As a community manager, your job is to build up the community, not yourself. You succeed if, and only if, the community succeeds. I've found that being humble and gracious is a lost art in today's self-promotion-is-the-way-to-get-ahead world but can be key to building a healthy and supportive community. These are some of the things I've learned and put into practice as best as I can.

 

How To Accept Praise

 

Accepting praise has been one of my biggest personal struggles. Long ago, I decided that in order to make "the big bucks" I was going to have to become a people manager and work my way up the corporate ladder. I worked for a very wise woman and she told me that in order to be effective I was going to have to dress differently to achieve that goal.
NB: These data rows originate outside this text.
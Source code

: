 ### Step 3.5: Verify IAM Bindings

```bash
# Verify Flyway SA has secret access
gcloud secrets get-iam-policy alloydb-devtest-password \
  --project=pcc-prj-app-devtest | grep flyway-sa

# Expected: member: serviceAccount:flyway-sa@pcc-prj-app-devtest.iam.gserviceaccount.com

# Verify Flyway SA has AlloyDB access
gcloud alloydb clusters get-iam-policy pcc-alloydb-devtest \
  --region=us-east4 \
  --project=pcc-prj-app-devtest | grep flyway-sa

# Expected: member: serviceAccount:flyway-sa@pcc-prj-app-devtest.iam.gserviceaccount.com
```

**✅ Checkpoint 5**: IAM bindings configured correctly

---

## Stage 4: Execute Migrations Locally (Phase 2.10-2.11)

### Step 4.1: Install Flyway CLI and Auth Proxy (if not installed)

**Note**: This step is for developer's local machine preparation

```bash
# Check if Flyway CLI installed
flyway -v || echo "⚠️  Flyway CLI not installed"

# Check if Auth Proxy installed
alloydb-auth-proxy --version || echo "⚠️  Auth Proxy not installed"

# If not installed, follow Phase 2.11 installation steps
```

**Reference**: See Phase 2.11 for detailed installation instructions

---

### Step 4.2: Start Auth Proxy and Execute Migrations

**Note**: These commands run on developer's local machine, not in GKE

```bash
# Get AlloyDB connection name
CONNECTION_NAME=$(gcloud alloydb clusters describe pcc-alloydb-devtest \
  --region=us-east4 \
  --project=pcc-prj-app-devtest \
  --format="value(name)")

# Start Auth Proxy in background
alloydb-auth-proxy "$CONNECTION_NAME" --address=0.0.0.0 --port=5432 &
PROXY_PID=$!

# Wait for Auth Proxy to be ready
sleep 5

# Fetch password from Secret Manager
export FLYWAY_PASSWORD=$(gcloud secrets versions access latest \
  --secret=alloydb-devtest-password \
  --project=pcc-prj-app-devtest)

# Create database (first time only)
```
I was going to have to wear a dress shirt, slacks and dress shoes, shave every day, wear cologne, etc. When I did that, she assured me that people would act differently toward me. And she was right! One day a coworker of mine, another manager, stopped me in the hallway outside of my boss' office. He told me that I looked much nicer these days and it was "much better than those old band t-shirts you used to wear". I started to argue with him because I never wore band t-shirts! From inside her office my astute boss said, "Lee? Say 'thank you'."

 

When she said that, I realized what I had been doing wrong. Here is someone taking the time to give me a compliment and I'm arguing with them! This pattern is deeply ingrained for some people whether it is confronting them like I did or declining the praise. How many times have you heard someone say, "No, that wasn't a big deal," or "It was nothing really," or "I didn't do that much," when someone else is trying to give them a compliment? Many people who follow this pattern seem to think that it is being humble when really it is akin to fishing for compliments because the most common reaction is to heap more praise on the recipient in an effort to "convince" them. True humility is accepting what one is given and appreciating it for what it is. Truly appreciating it, not like you would the fourteenth pair of Christmas socks from your grandmother.

 

Even worse, the pattern of not accepting praise can be damaging to a community. It subtly trains people to not appreciate others. This can spiral downwards and create a culture of negativity. When people are taught not to express positive thoughts toward each other, all that one is able to express is the negative. This is exactly the opposite of the direction you want your community to go in order to be successful.

 

So, when someone takes the time to show their appreciation:

 

  1. Always say "thank you" or "you're welcome"
  2. When appropriate, share the praise with others by including their contribution

 

There is an important distinction between "sharing" praise and "redirecting" it. Redirecting praise is saying something like, "No, not me, I didn't do anything. Joe is the one that you should be thanking." Sharing praise is saying something along the lines of, "Thank you very much, the team loves to hear what exciting things people are doing with our work." Redirecting is an implicit rejection of someone's appreciation and then puts the onus back on them to go find the "correct" target for their compliment. You're essentially making them do more work when they're trying to do something nice. Sharing praise accepts the compliment and amplifies it by spreading the ❤ around.

 

By showing appreciation for people taking the time to give compliments, you're encouraging them to do it more.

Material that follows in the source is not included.